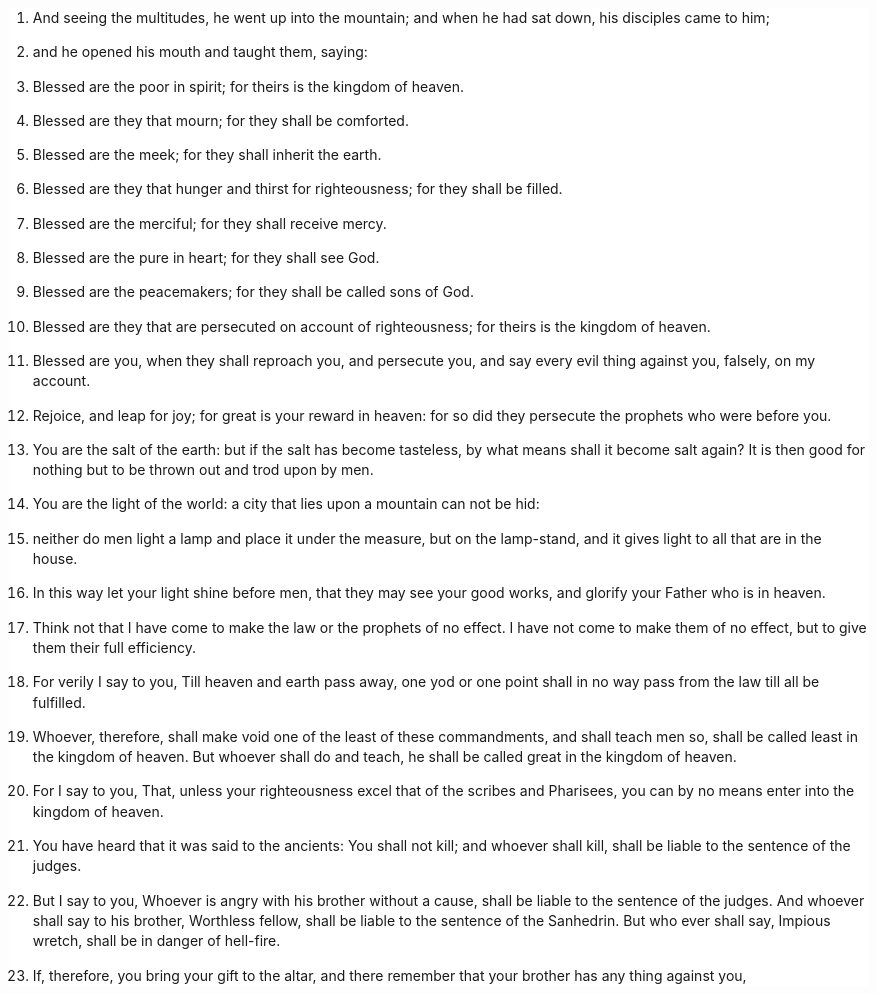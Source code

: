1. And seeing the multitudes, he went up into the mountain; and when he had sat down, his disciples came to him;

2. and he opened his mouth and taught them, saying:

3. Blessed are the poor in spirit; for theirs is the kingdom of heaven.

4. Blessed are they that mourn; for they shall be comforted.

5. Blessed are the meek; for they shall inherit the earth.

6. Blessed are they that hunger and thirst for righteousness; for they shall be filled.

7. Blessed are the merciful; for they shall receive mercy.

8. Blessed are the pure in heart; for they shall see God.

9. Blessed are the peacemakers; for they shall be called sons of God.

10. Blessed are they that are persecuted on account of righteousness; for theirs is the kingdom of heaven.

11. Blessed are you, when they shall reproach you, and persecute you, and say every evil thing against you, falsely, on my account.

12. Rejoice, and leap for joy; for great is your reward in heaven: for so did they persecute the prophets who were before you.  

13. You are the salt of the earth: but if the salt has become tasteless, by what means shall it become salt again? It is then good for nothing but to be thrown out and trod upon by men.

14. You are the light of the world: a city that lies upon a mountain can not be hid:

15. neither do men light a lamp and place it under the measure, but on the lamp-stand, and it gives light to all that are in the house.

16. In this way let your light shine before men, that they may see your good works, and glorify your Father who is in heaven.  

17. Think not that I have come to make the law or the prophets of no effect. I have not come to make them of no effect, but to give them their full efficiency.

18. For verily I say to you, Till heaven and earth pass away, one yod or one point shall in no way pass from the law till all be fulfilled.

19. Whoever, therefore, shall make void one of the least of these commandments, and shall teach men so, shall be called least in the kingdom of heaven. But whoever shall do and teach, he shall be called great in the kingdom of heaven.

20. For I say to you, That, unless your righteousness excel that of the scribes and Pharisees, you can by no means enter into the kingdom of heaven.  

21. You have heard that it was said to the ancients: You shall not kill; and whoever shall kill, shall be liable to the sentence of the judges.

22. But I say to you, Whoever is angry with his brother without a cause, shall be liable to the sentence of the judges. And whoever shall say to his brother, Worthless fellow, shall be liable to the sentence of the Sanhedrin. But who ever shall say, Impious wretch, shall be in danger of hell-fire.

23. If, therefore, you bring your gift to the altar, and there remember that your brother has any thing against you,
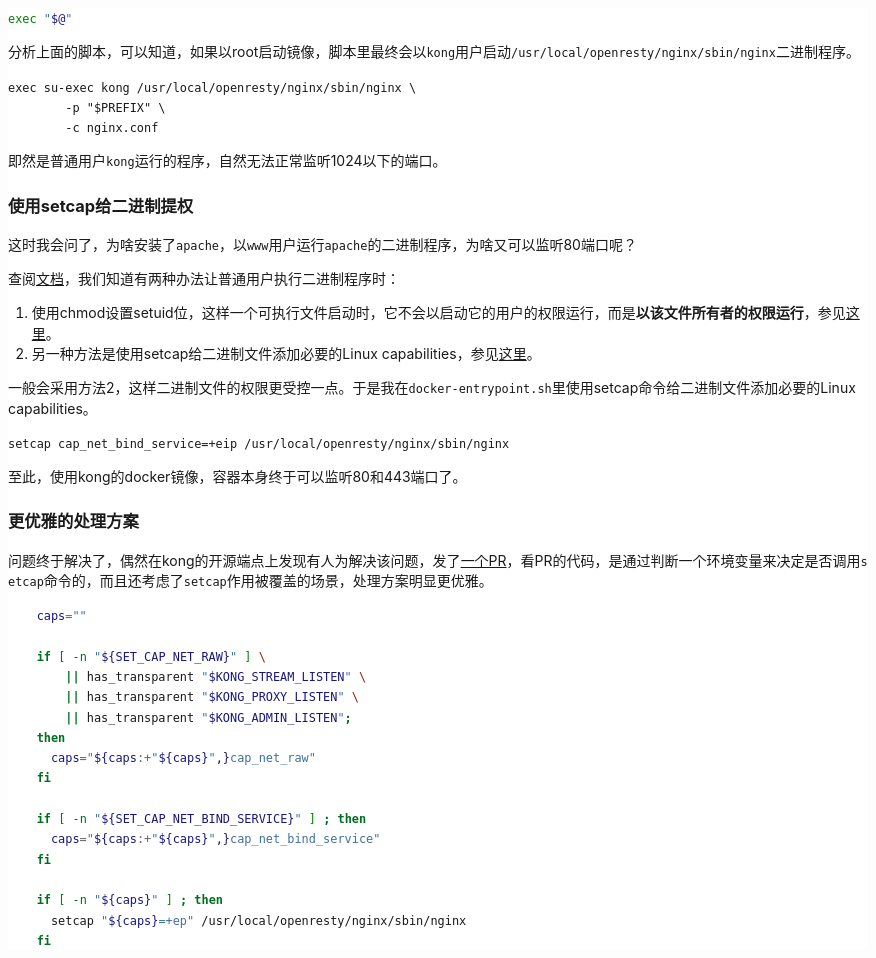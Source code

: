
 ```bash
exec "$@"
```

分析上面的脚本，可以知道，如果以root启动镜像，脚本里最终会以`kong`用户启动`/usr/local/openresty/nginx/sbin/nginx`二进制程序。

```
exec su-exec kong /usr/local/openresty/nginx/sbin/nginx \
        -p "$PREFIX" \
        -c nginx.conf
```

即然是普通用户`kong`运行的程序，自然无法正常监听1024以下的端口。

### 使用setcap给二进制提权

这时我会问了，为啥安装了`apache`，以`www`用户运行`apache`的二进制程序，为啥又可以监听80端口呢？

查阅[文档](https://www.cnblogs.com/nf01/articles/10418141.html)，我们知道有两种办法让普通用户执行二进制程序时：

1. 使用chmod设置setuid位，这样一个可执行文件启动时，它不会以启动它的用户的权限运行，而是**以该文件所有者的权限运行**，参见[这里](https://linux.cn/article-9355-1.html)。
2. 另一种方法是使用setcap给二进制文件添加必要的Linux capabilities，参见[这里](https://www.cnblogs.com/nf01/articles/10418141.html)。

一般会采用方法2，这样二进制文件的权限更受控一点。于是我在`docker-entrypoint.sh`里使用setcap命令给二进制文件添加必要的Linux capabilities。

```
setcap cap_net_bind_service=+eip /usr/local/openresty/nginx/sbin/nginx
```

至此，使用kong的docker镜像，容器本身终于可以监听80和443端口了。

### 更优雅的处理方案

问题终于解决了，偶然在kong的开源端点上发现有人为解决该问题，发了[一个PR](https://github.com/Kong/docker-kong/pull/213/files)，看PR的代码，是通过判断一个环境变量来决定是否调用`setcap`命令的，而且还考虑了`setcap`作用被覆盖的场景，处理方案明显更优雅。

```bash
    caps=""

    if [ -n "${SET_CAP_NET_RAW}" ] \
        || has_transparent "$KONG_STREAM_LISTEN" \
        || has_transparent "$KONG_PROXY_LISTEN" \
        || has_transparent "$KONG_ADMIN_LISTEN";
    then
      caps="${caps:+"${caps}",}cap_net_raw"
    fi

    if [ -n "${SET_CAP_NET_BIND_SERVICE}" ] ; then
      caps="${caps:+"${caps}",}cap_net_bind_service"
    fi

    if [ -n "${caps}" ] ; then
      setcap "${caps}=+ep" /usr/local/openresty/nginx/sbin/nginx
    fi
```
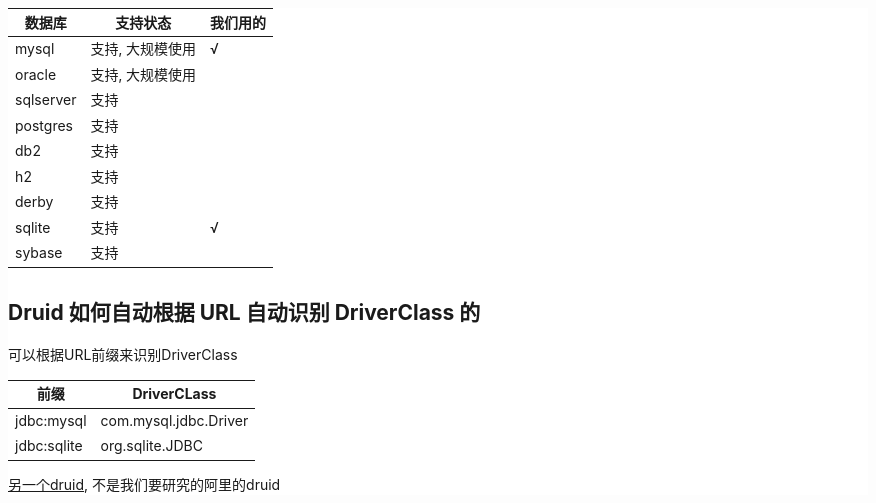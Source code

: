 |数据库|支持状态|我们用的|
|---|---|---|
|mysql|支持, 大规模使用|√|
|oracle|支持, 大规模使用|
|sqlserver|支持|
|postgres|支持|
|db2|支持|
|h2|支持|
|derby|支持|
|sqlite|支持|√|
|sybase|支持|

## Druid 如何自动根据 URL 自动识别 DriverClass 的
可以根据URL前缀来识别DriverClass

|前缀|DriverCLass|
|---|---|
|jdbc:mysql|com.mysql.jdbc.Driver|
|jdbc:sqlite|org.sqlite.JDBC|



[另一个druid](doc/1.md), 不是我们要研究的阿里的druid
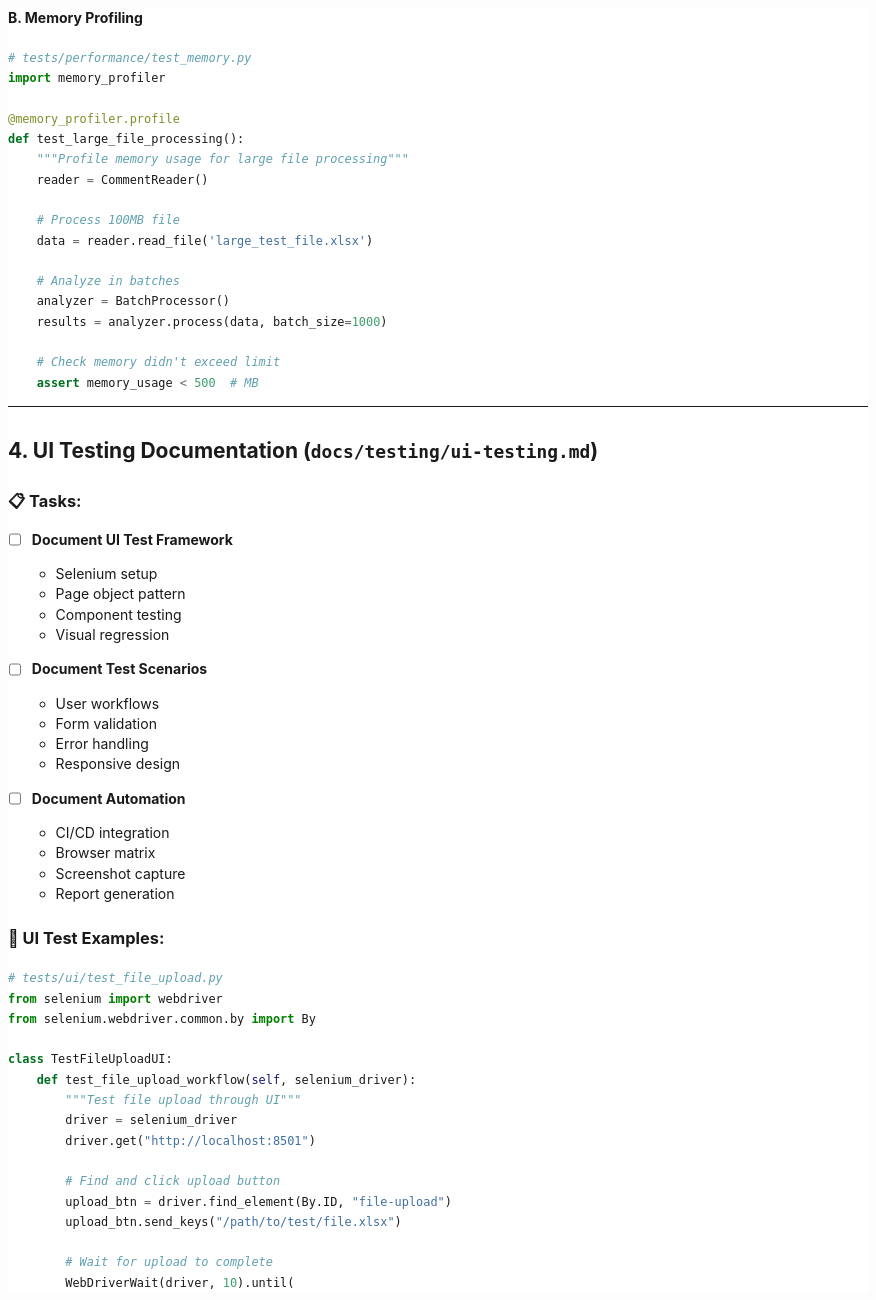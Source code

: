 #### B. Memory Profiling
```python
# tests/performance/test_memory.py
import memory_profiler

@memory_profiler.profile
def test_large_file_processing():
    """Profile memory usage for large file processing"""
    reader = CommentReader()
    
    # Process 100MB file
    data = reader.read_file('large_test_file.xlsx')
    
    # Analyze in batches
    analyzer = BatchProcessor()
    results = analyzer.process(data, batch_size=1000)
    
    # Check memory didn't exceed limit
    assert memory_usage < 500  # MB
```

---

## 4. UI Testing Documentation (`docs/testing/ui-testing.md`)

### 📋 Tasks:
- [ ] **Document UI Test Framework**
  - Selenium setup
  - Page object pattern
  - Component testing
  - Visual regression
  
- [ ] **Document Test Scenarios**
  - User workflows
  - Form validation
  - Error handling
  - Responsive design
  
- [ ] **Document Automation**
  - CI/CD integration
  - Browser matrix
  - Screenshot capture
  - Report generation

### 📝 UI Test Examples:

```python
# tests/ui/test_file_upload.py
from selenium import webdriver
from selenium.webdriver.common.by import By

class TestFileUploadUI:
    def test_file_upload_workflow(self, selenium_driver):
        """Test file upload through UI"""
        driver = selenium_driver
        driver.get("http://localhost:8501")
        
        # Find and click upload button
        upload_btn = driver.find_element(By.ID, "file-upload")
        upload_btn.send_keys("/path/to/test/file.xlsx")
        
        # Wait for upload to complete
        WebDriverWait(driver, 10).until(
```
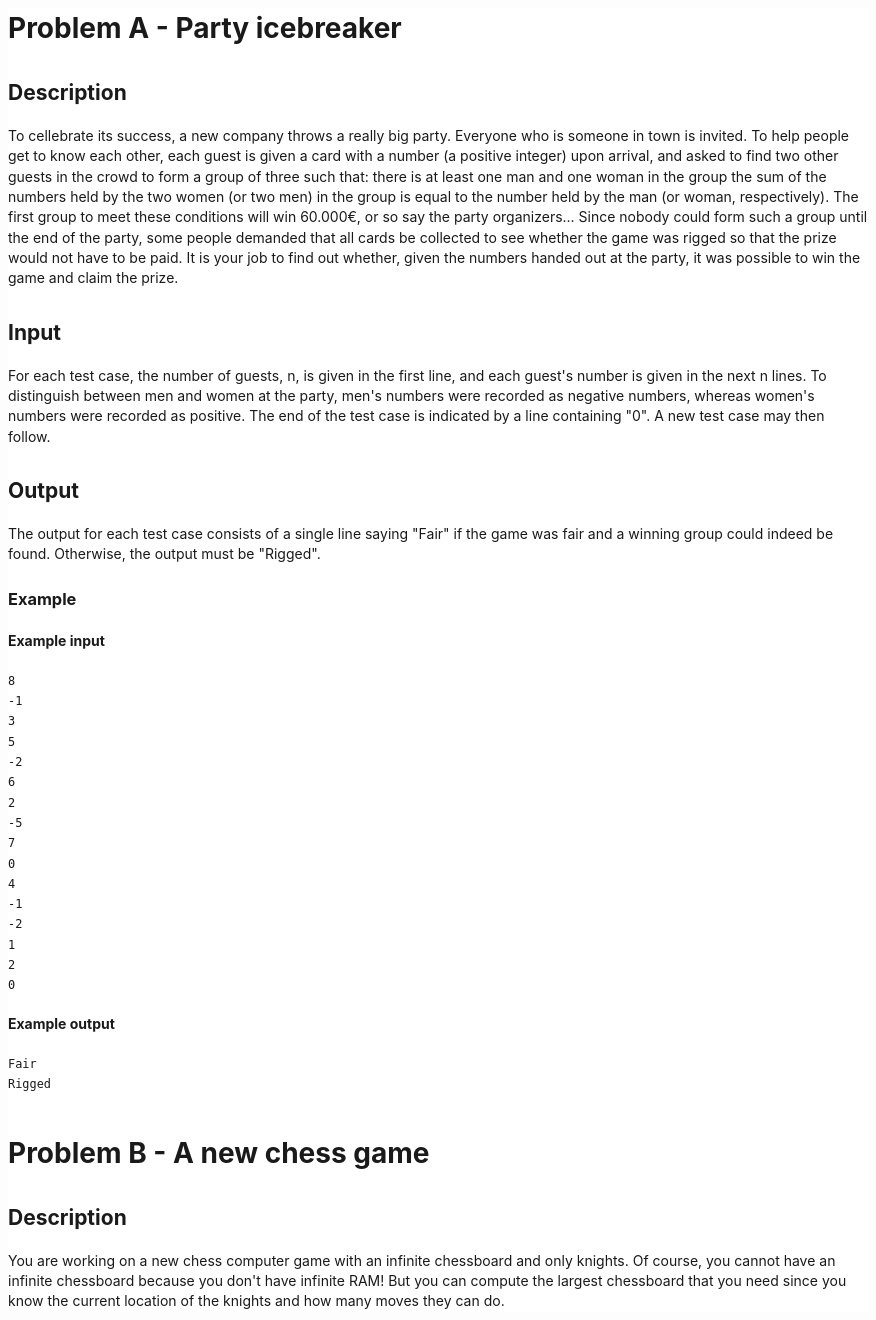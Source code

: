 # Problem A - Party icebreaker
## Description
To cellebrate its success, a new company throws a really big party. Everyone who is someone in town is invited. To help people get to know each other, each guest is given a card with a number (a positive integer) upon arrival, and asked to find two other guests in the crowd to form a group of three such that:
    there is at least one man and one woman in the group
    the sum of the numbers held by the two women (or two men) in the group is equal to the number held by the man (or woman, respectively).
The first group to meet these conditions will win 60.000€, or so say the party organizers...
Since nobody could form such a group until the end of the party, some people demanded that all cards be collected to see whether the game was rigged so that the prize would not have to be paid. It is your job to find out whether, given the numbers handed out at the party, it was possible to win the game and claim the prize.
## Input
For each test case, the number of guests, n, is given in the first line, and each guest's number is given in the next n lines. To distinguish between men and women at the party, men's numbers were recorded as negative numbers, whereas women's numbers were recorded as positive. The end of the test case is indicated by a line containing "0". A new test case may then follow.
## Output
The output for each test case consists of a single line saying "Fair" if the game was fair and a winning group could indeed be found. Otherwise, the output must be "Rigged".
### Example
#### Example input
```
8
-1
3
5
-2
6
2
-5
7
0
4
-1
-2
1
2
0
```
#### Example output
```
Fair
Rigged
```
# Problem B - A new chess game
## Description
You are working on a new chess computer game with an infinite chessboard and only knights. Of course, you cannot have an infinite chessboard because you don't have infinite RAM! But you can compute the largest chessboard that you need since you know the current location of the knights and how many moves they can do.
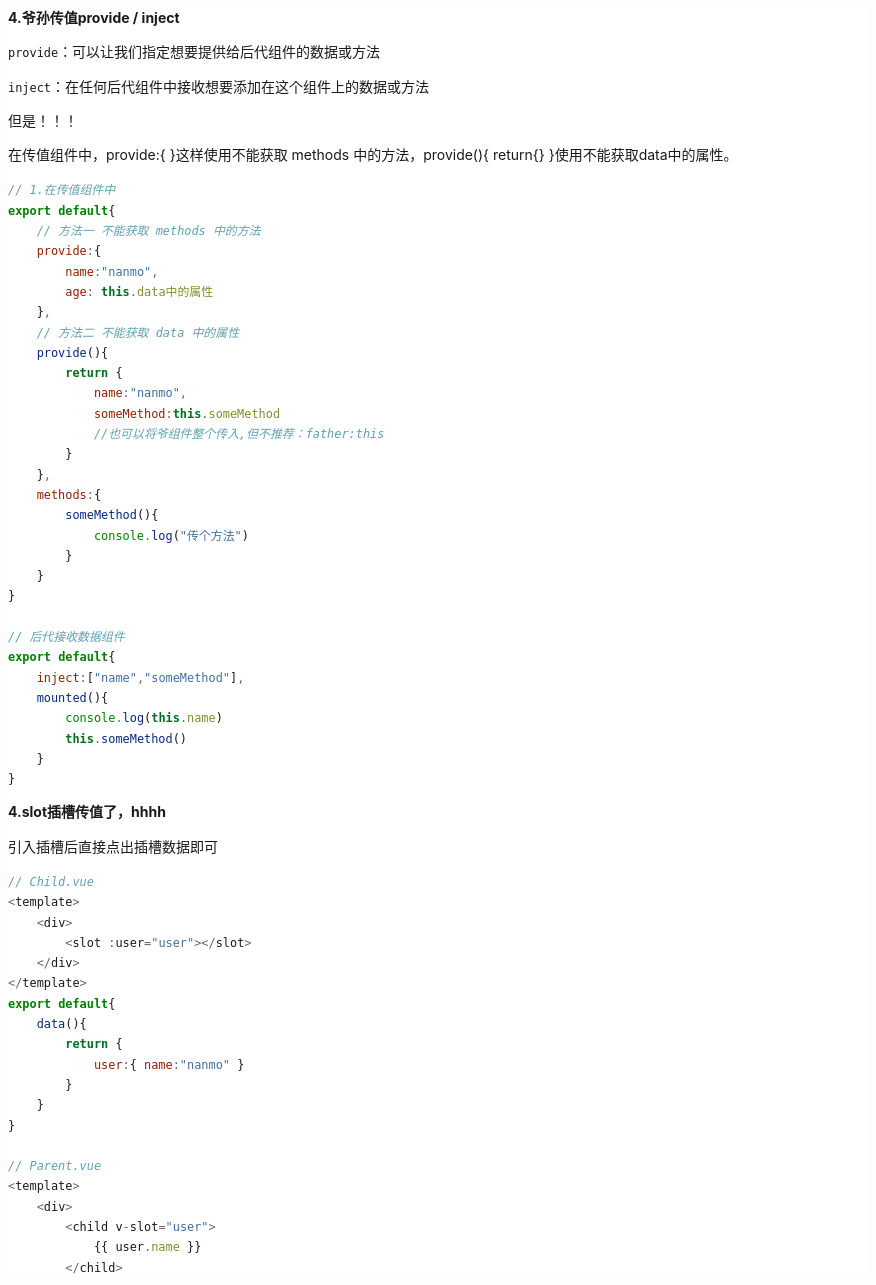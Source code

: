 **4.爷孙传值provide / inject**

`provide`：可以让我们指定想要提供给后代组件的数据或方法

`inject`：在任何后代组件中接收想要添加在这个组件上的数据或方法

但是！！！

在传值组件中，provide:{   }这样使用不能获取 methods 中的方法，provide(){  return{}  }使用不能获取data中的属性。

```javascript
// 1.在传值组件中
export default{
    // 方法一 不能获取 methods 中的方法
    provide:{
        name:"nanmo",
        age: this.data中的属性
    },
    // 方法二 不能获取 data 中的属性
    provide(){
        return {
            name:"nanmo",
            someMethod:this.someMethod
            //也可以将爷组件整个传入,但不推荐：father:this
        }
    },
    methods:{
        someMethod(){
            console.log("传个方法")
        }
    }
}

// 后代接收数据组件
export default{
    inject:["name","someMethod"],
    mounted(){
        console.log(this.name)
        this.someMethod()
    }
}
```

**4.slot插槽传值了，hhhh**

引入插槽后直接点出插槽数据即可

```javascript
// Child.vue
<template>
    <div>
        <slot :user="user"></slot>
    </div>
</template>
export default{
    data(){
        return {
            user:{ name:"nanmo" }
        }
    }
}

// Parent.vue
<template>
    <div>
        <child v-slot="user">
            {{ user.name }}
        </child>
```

== EXERCISE GOAL ==
Word for word, give again the lines from the first entry to the line with "18. For verily", inclusive. Exclude the pictures.

== TASK RESPONSE ==
Source code

:1. And seeing the multitudes, he went up into the mountain; and when he had sat down, his disciples came to him;

2. and he opened his mouth and taught them, saying:

3. Blessed are the poor in spirit; for theirs is the kingdom of heaven.

4. Blessed are they that mourn; for they shall be comforted.

5. Blessed are the meek; for they shall inherit the earth.

6. Blessed are they that hunger and thirst for righteousness; for they shall be filled.

7. Blessed are the merciful; for they shall receive mercy.

8. Blessed are the pure in heart; for they shall see God.

9. Blessed are the peacemakers; for they shall be called sons of God.

10. Blessed are they that are persecuted on account of righteousness; for theirs is the kingdom of heaven.

11. Blessed are you, when they shall reproach you, and persecute you, and say every evil thing against you, falsely, on my account.

12. Rejoice, and leap for joy; for great is your reward in heaven: for so did they persecute the prophets who were before you.  

13. You are the salt of the earth: but if the salt has become tasteless, by what means shall it become salt again? It is then good for nothing but to be thrown out and trod upon by men.

14. You are the light of the world: a city that lies upon a mountain can not be hid:

15. neither do men light a lamp and place it under the measure, but on the lamp-stand, and it gives light to all that are in the house.

16. In this way let your light shine before men, that they may see your good works, and glorify your Father who is in heaven.  

17. Think not that I have come to make the law or the prophets of no effect. I have not come to make them of no effect, but to give them their full efficiency.

18. For verily I say to you, Till heaven and earth pass away, one yod or one point shall in no way pass from the law till all be fulfilled.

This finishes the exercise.